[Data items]
****************************************

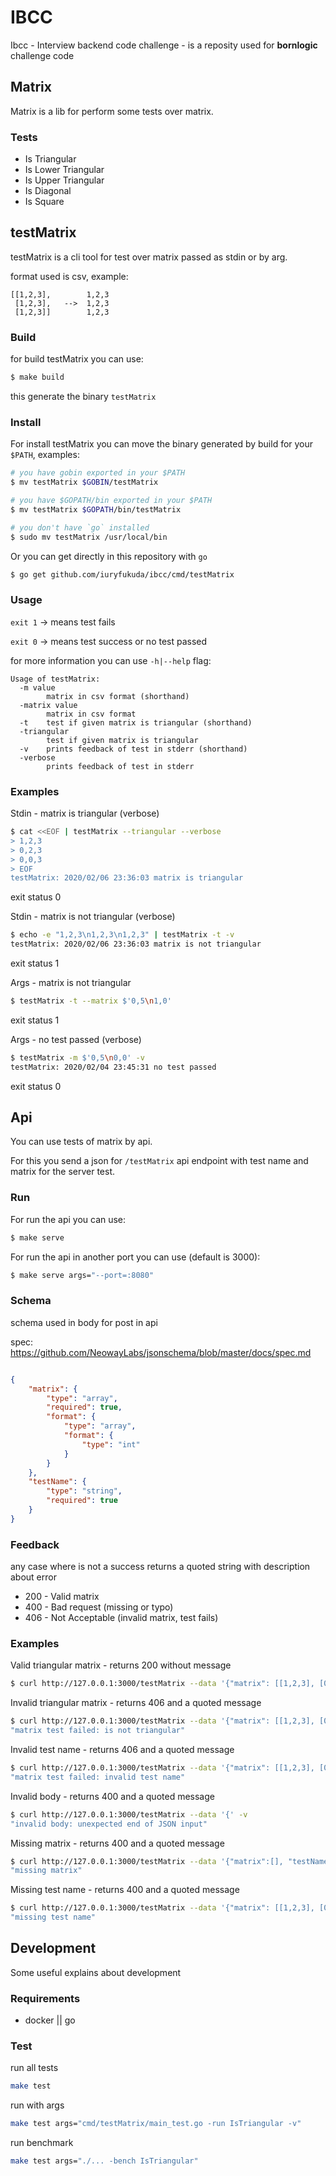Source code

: # IBCC

Ibcc - Interview backend code challenge - is a reposity used for **bornlogic** challenge code

## Matrix

Matrix is a lib for perform some tests over matrix.

### Tests

- Is Triangular
- Is Lower Triangular
- Is Upper Triangular
- Is Diagonal
- Is Square

## testMatrix

testMatrix is a cli tool for test over matrix passed as stdin or by arg.

format used is csv, example:
```
[[1,2,3],        1,2,3
 [1,2,3],   -->  1,2,3
 [1,2,3]]        1,2,3
```

### Build

for build testMatrix you can use:
```sh
$ make build
```
this generate the binary `testMatrix`

### Install

For install testMatrix you can move the binary generated by build for your `$PATH`, examples:
```sh
# you have gobin exported in your $PATH
$ mv testMatrix $GOBIN/testMatrix

# you have $GOPATH/bin exported in your $PATH
$ mv testMatrix $GOPATH/bin/testMatrix

# you don't have `go` installed
$ sudo mv testMatrix /usr/local/bin
```

Or you can get directly in this repository with `go`

```sh
$ go get github.com/iuryfukuda/ibcc/cmd/testMatrix
```

### Usage

`exit 1` -> means test fails

`exit 0` -> means test success or no test passed

for more information you can use `-h|--help` flag:
```
Usage of testMatrix:
  -m value
        matrix in csv format (shorthand)
  -matrix value
        matrix in csv format
  -t    test if given matrix is triangular (shorthand)
  -triangular
        test if given matrix is triangular
  -v    prints feedback of test in stderr (shorthand)
  -verbose
        prints feedback of test in stderr
```

### Examples

Stdin - matrix is triangular (verbose)
```sh
$ cat <<EOF | testMatrix --triangular --verbose
> 1,2,3
> 0,2,3
> 0,0,3
> EOF
testMatrix: 2020/02/06 23:36:03 matrix is triangular
```
exit status 0

Stdin - matrix is not triangular (verbose)
```sh
$ echo -e "1,2,3\n1,2,3\n1,2,3" | testMatrix -t -v
testMatrix: 2020/02/06 23:36:03 matrix is not triangular
```
exit status 1

Args - matrix is not triangular
```bash
$ testMatrix -t --matrix $'0,5\n1,0'
```
exit status 1

Args - no test passed (verbose)
```bash
$ testMatrix -m $'0,5\n0,0' -v
testMatrix: 2020/02/04 23:45:31 no test passed
```
exit status 0


## Api

You can use tests of matrix by api.

For this you send a json for `/testMatrix` api endpoint with test name and matrix for the server test.

### Run

For run the api you can use:
```sh
$ make serve
```

For run the api in another port you can use (default is 3000):
```sh
$ make serve args="--port=:8080"
```

### Schema

schema used in body for post in api

spec: https://github.com/NeowayLabs/jsonschema/blob/master/docs/spec.md

```json

{
	"matrix": {
		"type": "array",
		"required": true,
		"format": {
			"type": "array",
			"format": {
				"type": "int"
			}
		}
	},
	"testName": {
		"type": "string",
		"required": true
	}
}
```

### Feedback

any case where is not a success returns a quoted string with description about error

- 200 - Valid matrix
- 400 - Bad request (missing or typo)
- 406 - Not Acceptable (invalid matrix, test fails)

### Examples

Valid triangular matrix - returns 200 without message
```sh
$ curl http://127.0.0.1:3000/testMatrix --data '{"matrix": [[1,2,3], [0,1,1], [0,0,1]], "testName": "triangular"}'
```

Invalid triangular matrix - returns 406 and a quoted message
```sh
$ curl http://127.0.0.1:3000/testMatrix --data '{"matrix": [[1,2,3], [0,1,1], [1,0,1]], "testName": "triangular"}' -v
"matrix test failed: is not triangular"
```

Invalid test name - returns 406 and a quoted message
```sh
$ curl http://127.0.0.1:3000/testMatrix --data '{"matrix": [[1,2,3], [0,1,1], [0,0,1]], "testName": "invalid"}'
"matrix test failed: invalid test name"
```

Invalid body - returns 400 and a quoted message
```sh
$ curl http://127.0.0.1:3000/testMatrix --data '{' -v
"invalid body: unexpected end of JSON input"
```

Missing matrix - returns 400 and a quoted message
```sh
$ curl http://127.0.0.1:3000/testMatrix --data '{"matrix":[], "testName": "triangular"}' -v
"missing matrix"
```

Missing test name - returns 400 and a quoted message
```sh
$ curl http://127.0.0.1:3000/testMatrix --data '{"matrix": [[1,2,3], [0,1,1], [1,0,1]], "testName": ""}' -v
"missing test name"
```

## Development

Some useful explains about development

### Requirements

- docker || go

### Test

run all tests
```sh
make test
```

run with args
```sh
make test args="cmd/testMatrix/main_test.go -run IsTriangular -v"
```

run benchmark
```sh
make test args="./... -bench IsTriangular"
```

****************************************

> _TASK GOAL_:
Matching lines for the string "given": work out how many the records contain and write only the number.

> _WORKED SOLUTION_:
2